William Ashley (Billy) Sunday
1862 – 1935

William Ashley Sunday was born in Ames, Iowa as the son of a Civil War soldier, on November 19, 1862. Because his father died when he was less than a year old, “Billy” was raised in an orphanage. His young days were hard, working in a hotel and later for Colonel John Scott.

During high school young Sunday worked as a janitor. In 1883 he joined the “White Sox,” becoming a professional baseball player; he played in the major leagues for seven years. He was converted to Christ in 1886 through the street preaching of Harry Monroe of the Pacific Garden Mission in Chicago.

Sunday gave up his baseball career in March, 1891 to become an assistant YMCA secretary. After three years of work at the YMCA and acting as assistant to Dr. J. Wilbur Chapman, Sunday began preaching in his own services. He was ordained to the ministry in 1903 by the Presbytery of Chicago. Sunday preached in the army camps during World War I and later held city-wide meetings in the various cities across America. He refused to accept invitations offered him to go abroad.

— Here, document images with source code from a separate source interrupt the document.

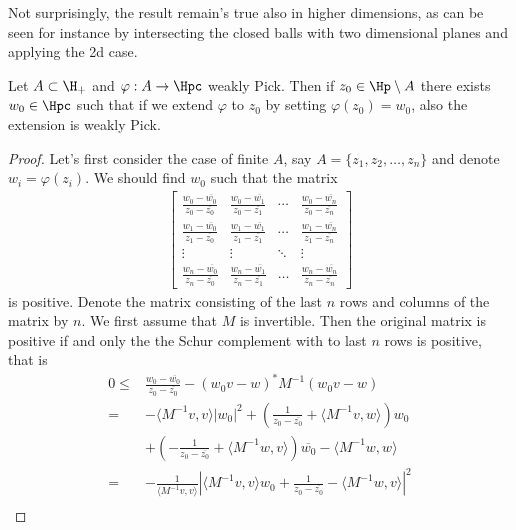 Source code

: Not surprisingly, the result remain's true also in higher dimensions, as can be seen for instance by intersecting the closed balls with two dimensional planes and applying the 2d case.

\begin{lem}\label{pick_extension_lemma}
	Let $A \subset \H_{+}$ and $\varphi : A \to \Hpc$ weakly Pick. Then if $z_{0} \in \Hp \setminus A$ there exists $w_{0} \in \Hpc$ such that if we extend $\varphi$ to $z_{0}$ by setting $\varphi(z_{0}) = w_{0}$, also the extension is weakly Pick.
\end{lem}
\begin{proof}
	Let's first consider the case of finite $A$, say $A = \{z_{1}, z_{2}, \ldots, z_{n}\}$ and denote $w_{i} = \varphi(z_{i})$. We should find $w_{0}$ such that the matrix
	\begin{align*}
		\begin{bmatrix}
			\frac{w_{0} - \overline{w_{0}}}{z_{0} - \overline{z_{0}}} & \frac{w_{0} - \overline{w_{1}}}{z_{0} - \overline{z_{1}}} & \cdots & \frac{w_{0} - \overline{w_{n}}}{z_{0} - \overline{z_{n}}} \\
			\frac{w_{1} - \overline{w_{0}}}{z_{1} - \overline{z_{0}}} & \frac{w_{1} - \overline{w_{1}}}{z_{1} - \overline{z_{1}}} & \cdots & \frac{w_{1} - \overline{w_{n}}}{z_{1} - \overline{z_{n}}} \\
			\vdots & \vdots & \ddots & \vdots \\
			\frac{w_{n} - \overline{w_{0}}}{z_{n} - \overline{z_{0}}} & \frac{w_{n} - \overline{w_{1}}}{z_{n} - \overline{z_{1}}} & \ldots & \frac{w_{n} - \overline{w_{n}}}{z_{n} - \overline{z_{n}}}
		\end{bmatrix}
	\end{align*}
	is positive. Denote the matrix consisting of the last $n$ rows and columns of the matrix by $n$. We first assume that $M$ is invertible. Then the original matrix is positive if and only the the Schur complement with to last $n$ rows is positive, that is
	\begin{align*}
		0 \leq &\frac{w_{0} - \overline{w_{0}}}{z_{0} - \overline{z_{0}}} - (w_{0} v - w)^{*} M^{-1} (w_{0} v - w) \\
		=& -\langle M^{-1} v, v \rangle |w_{0}|^2 + \left(\frac{1}{z_{0} - \overline{z_{0}}} + \langle M^{-1} v, w \rangle \right) w_{0} \\
		&+  \left(-\frac{1}{z_{0} - \overline{z_{0}}} + \langle M^{-1} w, v \rangle \right) \overline{w_{0}} - \langle M^{-1} w, w \rangle \\
		=&  -\frac{1}{\langle M^{-1} v, v \rangle} \left|\langle M^{-1} v, v \rangle w_{0} +  \frac{1}{z_{0} - \overline{z_{0}}} - \langle M^{-1} w, v \rangle\right|^{2} \\

\end{align*}
\end{proof}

In one meeting in Philadelphia over 2.3 million attended his crusade during a period of eight weeks. Sunday held campaigns for over twenty years and literally “burned out for Christ.” At the close of each service throngs of people came forward and grasped the evangelist’s hand to signify their conversion. Such action was called “hitting the sawdust trail” because the tabernacle floors were covered with sawdust. Sunday was noted for acrobatic feats on the platform as he preached.

The worst ever said of him was that he occasionally let his humor run wild; the best ever said about him was that he reached a million lives for Christ – the drunken, the down and out, the homeless, the common man. His blazing-fisted bare-handed evangelism lives in American history. He was probably a factor in preparing the country for the passage of the Eighteenth (Liquor prohibition) Amendment to the US Constitution.

Billy Sunday died in Chicago, November 6, 1935; services were held in the Moody Memorial Church with 4,400 present.